Mak mungkin bertanya, kenapa aku mesti ke Jogja? Bukan kehendakku Mak, melainkan ini sabda jurusan. Ini bagian dari program pembelajaran di jurusan yang aku geluti. Mak tahu, ini kali kedua aku ke kota pendidikan itu. Dulu akupun pernah tandang ke sana. Tepatnya kala aku masih berbaju putih abu-abu. Itu study tour namanya. Itu memang cuma liburan, tak ada kerja lain selain kuhabiskan menikmati tiap sudut kota itu. Tapi di jalan tak kutemui kenikmatan itu. Sepanjang jalan terpaksa kuhabiskan dengan tidur. Mak tahu tidur itu sebagai obat mujarab bagiku agar tak mabuk di jalan. Mak tahu, sejak kecil aku tak kuasa berlama di mobil atau kereta. Aku akan payah. Aku akan muntah.
 Untuk kali ini aku belum tahu Mak. Mungkin akan kucoba habiskan tiga hari itu untuk menulis pengalamanku di sana. Dari mulai pengalaman pegalnya bokongku di jalan hingga kesanku yang berharap mendapat pengalaman nikmat. Akan kucoba rangkai pengalamanku itu menjadi barisan metafora. Mengubah pengalamanku itu menjadi sebuah kristal yang mengekalkan semua memoriku nanti Mak.

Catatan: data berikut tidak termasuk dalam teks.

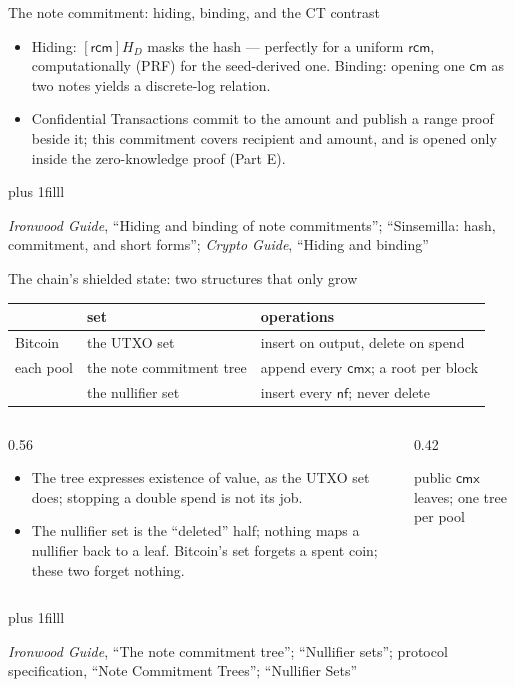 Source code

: \documentclass[aspectratio=169,11pt]{beamer}
\newcommand{\nfsym}{\ensuremath{\mathsf{nf}}}
\newcommand{\cmsym}{\ensuremath{\mathsf{cm}}}
\newcommand{\cmx}{\ensuremath{\mathsf{cmx}}}
\newcommand{\rcm}{\ensuremath{\mathsf{rcm}}}
\newcommand{\src}[1]{\par\vskip0pt plus 1filll
  {\fontsize{6}{7.2}\selectfont\color{arbdim}\raggedright #1\par}}
\begin{document}
\begin{frame}{The note commitment: hiding, binding, and the CT contrast}
\begin{itemize}
  \item Hiding: $[\rcm]H_D$ masks the hash --- perfectly for a uniform
    $\rcm$, computationally (PRF) for the seed-derived one. Binding:
    opening one $\cmsym$ as two notes yields a discrete-log relation.
  \item Confidential Transactions commit to the amount and publish a
    range proof beside it; this commitment covers recipient and amount,
    and is opened only inside the zero-knowledge proof (Part E).
\end{itemize}
\src{\emph{Ironwood Guide}, ``Hiding and binding of note commitments'';
  ``Sinsemilla: hash, commitment, and short forms'';
  \emph{Crypto Guide}, ``Hiding and binding''}
\end{frame}

\begin{frame}{The chain's shielded state: two structures that only grow}
\vspace*{-6pt}
\begin{center}
\footnotesize
\begin{tabular}{@{}lll@{}}
\toprule
 & set & operations \\
\midrule
Bitcoin & the UTXO set & insert on output, \alert{delete} on spend \\
each pool & the note commitment tree & append every $\cmx$; a root per
  block \\
 & the nullifier set & insert every $\nfsym$; never delete \\
\bottomrule
\end{tabular}
\end{center}
\vspace*{-2pt}
\begin{columns}[c]
\begin{column}{0.56\textwidth}
\begin{itemize}\small
  \item The tree expresses existence of value, as the UTXO set does;
    stopping a double spend is not its job.
  \item The nullifier set is the ``deleted'' half; nothing maps a
    nullifier back to a leaf. Bitcoin's set forgets a spent coin;
    these two forget nothing.
\end{itemize}
\end{column}
\begin{column}{0.42\textwidth}
\centering
\TreeFig
\par\smallskip
{\scriptsize public $\cmx$ leaves; one tree per pool}
\end{column}
\end{columns}
\src{\emph{Ironwood Guide}, ``The note commitment tree'';
  ``Nullifier sets'';
  protocol specification, ``Note Commitment Trees''; ``Nullifier Sets''}
\end{frame}
\end{document}
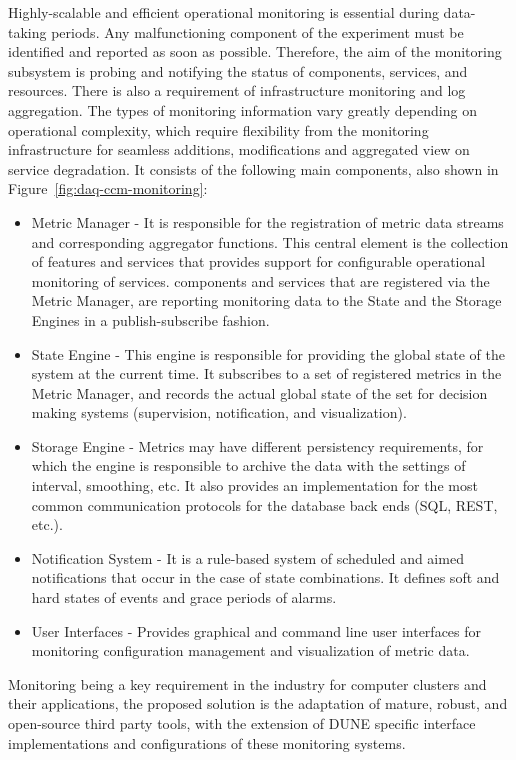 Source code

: Highly-scalable and efficient operational monitoring is essential during data-taking periods. Any malfunctioning component of the experiment must be identified and reported as soon as possible. Therefore, the aim of the monitoring subsystem is probing and notifying the status of  components, services, and resources. There is also a requirement of  infrastructure monitoring and log aggregation. The types of monitoring information vary greatly depending on operational complexity, which require flexibility from the monitoring infrastructure for seamless additions, modifications and aggregated view on service degradation.
It consists of the following main components, also shown in Figure~\ref{fig:daq-ccm-monitoring}:


\begin{itemize}
  \item Metric Manager - It is responsible for the registration of metric data streams and corresponding aggregator functions. This central element is the collection of features and services that provides support for configurable operational monitoring of  services.  components and services that are registered via the Metric Manager, are reporting monitoring data to the State and the Storage Engines in a publish-subscribe fashion. 
  \item State Engine - This engine is responsible for providing the global state of the system at the current time. It subscribes to a set of registered metrics in the Metric Manager, and records the actual global state of the set for decision making systems (supervision, notification, and visualization).
  \item Storage Engine - Metrics may have different persistency requirements, for which the engine is responsible to archive the data with the settings of interval, smoothing, etc. It also provides an implementation for the most common communication protocols for the database back ends (SQL, REST, etc.).
  \item Notification System - It is a rule-based system of scheduled and aimed notifications that occur in the case of state combinations. It defines soft and hard states of events and grace periods of alarms.
  \item User Interfaces - Provides graphical and command line user interfaces for monitoring configuration management and visualization of metric data.
\end{itemize}

Monitoring being a key requirement in the industry for computer clusters and their applications, the proposed solution is the adaptation of mature, robust, and open-source third party tools, with the extension of DUNE  specific interface implementations and configurations of these monitoring systems. 


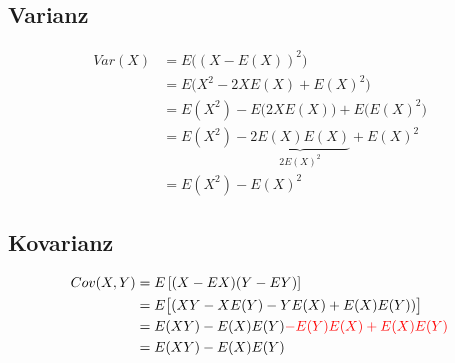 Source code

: \subsection{Varianz}
\label{sub:varianz}

\begin{align*}
	Var(X)&= E\bigl((X-E(X))^2\bigr)\\&
	= E\bigl(X^2 - 2XE(X) + E(X)^2\bigr)\\  &
	= E(X^2) - E\bigl(2XE(X)\bigr) + E\bigl(E(X)^2\bigr)\\&
	= E(X^2) - \underbrace{2E(X)E(X)}_{2E(X)^2} + E(X)^2\\&
	= E(X^2) - E(X)^2
\end{align*}\label{eq:versch_satz_1}

\subsection{Kovarianz}
\label{sub:kovarianz}

\begin{align*}
	Cov(X,Y) &= {E}\left[ (X-EX)(Y-EY)\right]\\
			&=  {E}\bigl[(XY - X E(Y) - Y E(X) +  E(X) E(Y))\bigr]\\
   &= {E}(XY) - {E}(X) {E}(Y) \textcolor{red}{-{E}(Y) {E}(X) + {E}(X) {E}(Y)}\\
   &=  {E}(XY) - {E}(X) {E}(Y)
\end{align*} \label{eq:versch_satz_2}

Mak, rasanya aku sangat malu. Aku kuliah di jurusan sastra, tapi tak pernah aku berkarya. Kata mereka itu sebuah keironisan Mak. Sekarang aku tahu, ke mana seharusnya aku punya tujuan. Setelah aku banyak “berkelana” dengan mereka (penulis) di kampus, aku bak disadarkan. Aku tak punya jiwa lain. Aku tak bisa berteriak lantang laiknya aktivis yang mencari “kursi”,  sepiring nasi, atau secangkir kopi. Tak ada aku jiwa ke sana. Mungkin setelah ini, aku ingin menjadi seorang penulis saja. Walau aku sadar, aku tak punya darah penulis dari Mak dan Bapak. Aku sadar itu. Tapi bagiku Mak, menulis adalah kerja intelektual yang melatih diriku menjadi seorang kritis. Mencerna semua pengalaman lalu kujadikan itu sebuah karya, paling tidak akulah satu-satunya orang yang bisa bangga pada karyaku sendiri. Tak menulis berarti tak hadir, tak berkarya kita dianggap tak ada.
Akan kumulai di sana Mak. Seingatku Jogja adalah tempat kharismatik yang penuh “magis” sejarah serta budayanya. Semua orang tahu, di sana berdiri megah candi-candi raksasa. Borobudur yang kokoh bak kerajaan itu, membekas peradaban manusia Indonesia dulu. Ada jejak kejayaan raja Wangsa Syailendra sang pendirinya di sana. Tak ayal si penjelajah tangguh dari Inggris, Raffles terang-terangan memuji karya manusia Indonesia itu. Tak pernah ia jumpai di negerinya serupa candi-candi itu. Ia takjub. Ia terkesima. Walhasil ia namai candi itu  Borobudur. Ia bak pemberi nama  ulung, sebagaimana ia namai negeri singa itu menjadi Singapura.
 Selain itu Mak, ada satu candi lagi. Namanya Prambanan. Aku tahu Mak pernah sesekali melihatnya di Tivi. Prambanan atau Trimurti itu katanya Mak, candi Hindu paling besar di Indonesia. Sudah tua nian umurnya. Dibuat sekitar tahun 9 masehi Mak. Kalau aku tak keliru, Prambanan pernah runtuh oleh gempa tahun 2005. Itu sebuah kerugian. Tapi ada hikmahnya juga Mak. Sebab, karena gempa itu Persib tak jadi didegradasi. Maaf mak, selama aku tinggal di Bandung aku jadi cinta Persib. Bukan tak sayang lagi Semen Padang klub leluhurku, tapi kasihku padanya menjadi terbagi. Aku di antara merahnya Semen Padang dan birunya Persib Bandung.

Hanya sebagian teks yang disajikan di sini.